To understand if there is any relation of logo's(120, 120, 4) and their impression with people. So, I have taken few logo's from following website. Source: http://www.logosdatabase.com/top-500-logos


__Goal:__

To build a Conv net classifier that, that can seperate images based on their logo popularity.

I took top 0-100 logo's and 400-500 logo's as class A and class B and try then try to make a classificaiton model to predict if a logo is given where will my model fit it.

__Future Scope:__

* Logo impression ranking.
* Help users to create better attractive designs.




In [1]:
%matplotlib inline

# os libs
import glob

# plotting libs
import matplotlib.pyplot as plt
import seaborn as sns

# machine learning libs
import tensorflow as tf
import numpy as np
import pandas as pd

In [2]:
def get_image_id(full_filename):
    full_filename =  full_filename.split('/')[-1].split('.')[0]
    if '_' in full_filename:
        image_id = full_filename.split('_')[-1]
        if image_id.isdigit():
            return int(image_id)
    return np.NAN

def get_image_data(filename):
    if filename in ['data/Top 500 Logos_files/interrelated_logo_3652.gif',
                   'data/Top 500 Logos_files/veo_logo_3654.gif']:
        return
    return plt.imread(filename)


def get_image_shape(filename):
    try:
        # Reading Image
        x = get_image_data(filename)
        return x.shape
    except:
        return np.NAN
    
def get_reshaped_image_data(filename):
    # Reading Image
    x = get_image_data(filename)

    # Reshaping
    #    Let the Neural Netword do that optimisations stuff
    a, b, c = x.shape
    y = np.zeros([120, 120, 4])
    y[:a, :b, :c] = x
    return y

In [3]:
# Read local file names
files_B = glob.glob("data/Top 500 Logos 400_files/*")
files_A = glob.glob("data/Top 500 Logos_files/*")

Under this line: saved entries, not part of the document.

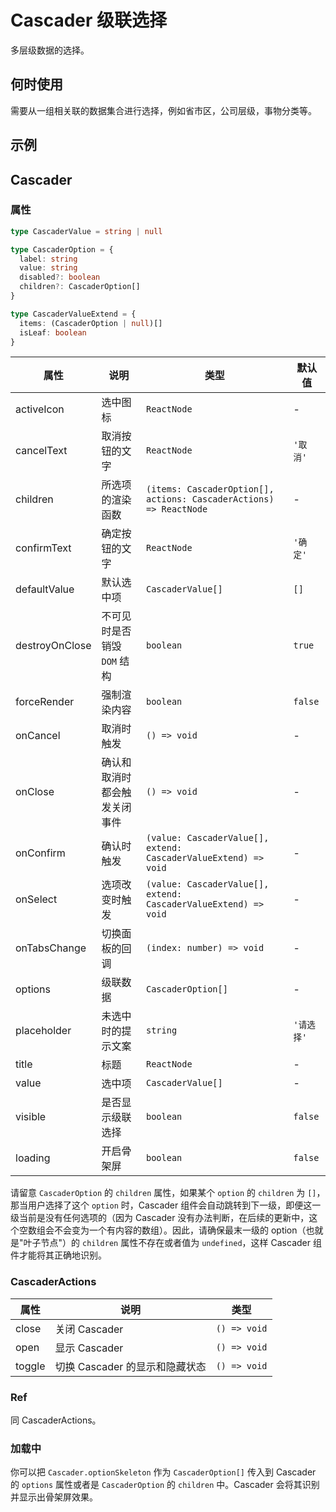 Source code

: # Cascader 级联选择

多层级数据的选择。

## 何时使用

需要从一组相关联的数据集合进行选择，例如省市区，公司层级，事物分类等。

## 示例

<code src="./demos/demo1.tsx"></code>

<code src="./demos/demo2.tsx"></code>

## Cascader

### 属性

```typescript | pure
type CascaderValue = string | null

type CascaderOption = {
  label: string
  value: string
  disabled?: boolean
  children?: CascaderOption[]
}

type CascaderValueExtend = {
  items: (CascaderOption | null)[]
  isLeaf: boolean
}
```

| 属性           | 说明                         | 类型                                                               | 默认值     |
| -------------- | ---------------------------- | ------------------------------------------------------------------ | ---------- |
| activeIcon     | 选中图标                     | `ReactNode`                                                        | -          |
| cancelText     | 取消按钮的文字               | `ReactNode`                                                        | `'取消'`   |
| children       | 所选项的渲染函数             | `(items: CascaderOption[], actions: CascaderActions) => ReactNode` | -          |
| confirmText    | 确定按钮的文字               | `ReactNode`                                                        | `'确定'`   |
| defaultValue   | 默认选中项                   | `CascaderValue[]`                                                  | `[]`       |
| destroyOnClose | 不可见时是否销毁 `DOM` 结构  | `boolean`                                                          | `true`     |
| forceRender    | 强制渲染内容                 | `boolean`                                                          | `false`    |
| onCancel       | 取消时触发                   | `() => void`                                                       | -          |
| onClose        | 确认和取消时都会触发关闭事件 | `() => void`                                                       | -          |
| onConfirm      | 确认时触发                   | `(value: CascaderValue[], extend: CascaderValueExtend) => void`    | -          |
| onSelect       | 选项改变时触发               | `(value: CascaderValue[], extend: CascaderValueExtend) => void`    | -          |
| onTabsChange   | 切换面板的回调               | `(index: number) => void`                                          | -          |
| options        | 级联数据                     | `CascaderOption[]`                                                 | -          |
| placeholder    | 未选中时的提示文案           | `string`                                                           | `'请选择'` |
| title          | 标题                         | `ReactNode`                                                        | -          |
| value          | 选中项                       | `CascaderValue[]`                                                  | -          |
| visible        | 是否显示级联选择             | `boolean`                                                          | `false`    |
| loading        | 开启骨架屏                   | `boolean`                                                          | `false`    |

请留意 `CascaderOption` 的 `children` 属性，如果某个 `option` 的 `children` 为 `[]`，那当用户选择了这个 `option` 时，Cascader 组件会自动跳转到下一级，即便这一级当前是没有任何选项的（因为 Cascader 没有办法判断，在后续的更新中，这个空数组会不会变为一个有内容的数组）。因此，请确保最末一级的 option（也就是"叶子节点"）的 `children` 属性不存在或者值为 `undefined`，这样 Cascader 组件才能将其正确地识别。

### CascaderActions

| 属性   | 说明                           | 类型         |
| ------ | ------------------------------ | ------------ |
| close  | 关闭 Cascader                  | `() => void` |
| open   | 显示 Cascader                  | `() => void` |
| toggle | 切换 Cascader 的显示和隐藏状态 | `() => void` |

### Ref

同 CascaderActions。

### 加载中 <Experimental></Experimental>

你可以把 `Cascader.optionSkeleton` 作为 `CascaderOption[]` 传入到 Cascader 的 `options` 属性或者是 `CascaderOption` 的 `children` 中。Cascader 会将其识别并显示出骨架屏效果。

df = pd.DataFrame({'filenames':files_A + files_B})

# drop all the image we can't id
#   as only Logo's have Images ID's
df['image_rank'] = df.filenames.map(get_image_id)
df = df.dropna()
# df = df.drop('image_rank', axis=1)

#### Category of Logo's ####
df['image_class'] = df.filenames.map(lambda x: 'A' if x in files_A else 'B')

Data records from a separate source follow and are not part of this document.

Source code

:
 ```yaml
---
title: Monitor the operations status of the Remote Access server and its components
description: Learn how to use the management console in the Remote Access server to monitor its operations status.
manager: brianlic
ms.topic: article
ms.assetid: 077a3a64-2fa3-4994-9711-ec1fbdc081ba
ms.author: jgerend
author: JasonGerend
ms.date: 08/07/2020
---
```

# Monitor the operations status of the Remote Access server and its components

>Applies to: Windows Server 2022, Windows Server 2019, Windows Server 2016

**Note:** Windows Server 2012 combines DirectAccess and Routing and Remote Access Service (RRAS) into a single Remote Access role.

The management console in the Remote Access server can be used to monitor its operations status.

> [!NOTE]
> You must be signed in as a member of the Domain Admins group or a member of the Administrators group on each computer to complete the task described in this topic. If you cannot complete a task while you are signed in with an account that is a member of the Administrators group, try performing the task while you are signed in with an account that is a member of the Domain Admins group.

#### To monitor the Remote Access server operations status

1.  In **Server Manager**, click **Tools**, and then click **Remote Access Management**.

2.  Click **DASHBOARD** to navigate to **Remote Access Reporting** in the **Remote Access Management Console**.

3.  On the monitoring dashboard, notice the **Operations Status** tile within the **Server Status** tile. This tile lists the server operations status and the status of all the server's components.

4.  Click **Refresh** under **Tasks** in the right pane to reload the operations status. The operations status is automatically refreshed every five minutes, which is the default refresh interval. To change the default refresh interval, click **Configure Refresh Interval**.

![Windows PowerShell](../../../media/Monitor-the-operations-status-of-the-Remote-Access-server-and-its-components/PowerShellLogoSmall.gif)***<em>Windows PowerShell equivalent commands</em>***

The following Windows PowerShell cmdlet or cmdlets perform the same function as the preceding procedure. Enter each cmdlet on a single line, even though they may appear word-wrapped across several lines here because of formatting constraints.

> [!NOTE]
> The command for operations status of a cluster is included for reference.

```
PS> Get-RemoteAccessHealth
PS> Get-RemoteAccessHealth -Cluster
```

df['image_shape'] = df.filenames.map(get_image_shape)
# dropping all images we couldn't read
df= df[~df.image_shape.isnull()]
df = df.reset_index(drop=True)

# df['image_shape_0'] = df['image_shape'].map(lambda x: min(x[:2]))
# df['image_shape_1'] = df['image_shape'].map(lambda x: max(x[:2]))
df['image_shape_2'] = df['image_shape'].map(lambda x: x[2])

# Taking only 4 layered Images
df = df[df.image_shape_2 == 4]
df = df.reset_index(drop=True)

df.head()

Unnamed: 0,filenames,image_rank,image_class,image_shape,image_shape_2
0,data/Top 500 Logos_files/abba_logo_2980.gif,2980.0,A,"(32, 120, 4)",4
1,data/Top 500 Logos_files/aegon_logo_2619.gif,2619.0,A,"(44, 120, 4)",4
2,data/Top 500 Logos_files/after_eight_logo_2933...,2933.0,A,"(100, 120, 4)",4
3,data/Top 500 Logos_files/applebees_logo_3276.gif,3276.0,A,"(100, 84, 4)",4
4,data/Top 500 Logos_files/atandt_logo_3180.gif,3180.0,A,"(100, 100, 4)",4


In [4]:
df = df[['filenames', 'image_class']]

df_index = df.index.tolist()
class_a_index = df[df.image_class == 'A'].index.tolist()
class_b_index = df[df.image_class == 'B'].index.tolist()
np.random.shuffle(class_a_index)
np.random.shuffle(class_b_index)

print('[info] Images that belong to class A', len(class_a_index))
print('[info] Images that belong to class B', len(class_b_index))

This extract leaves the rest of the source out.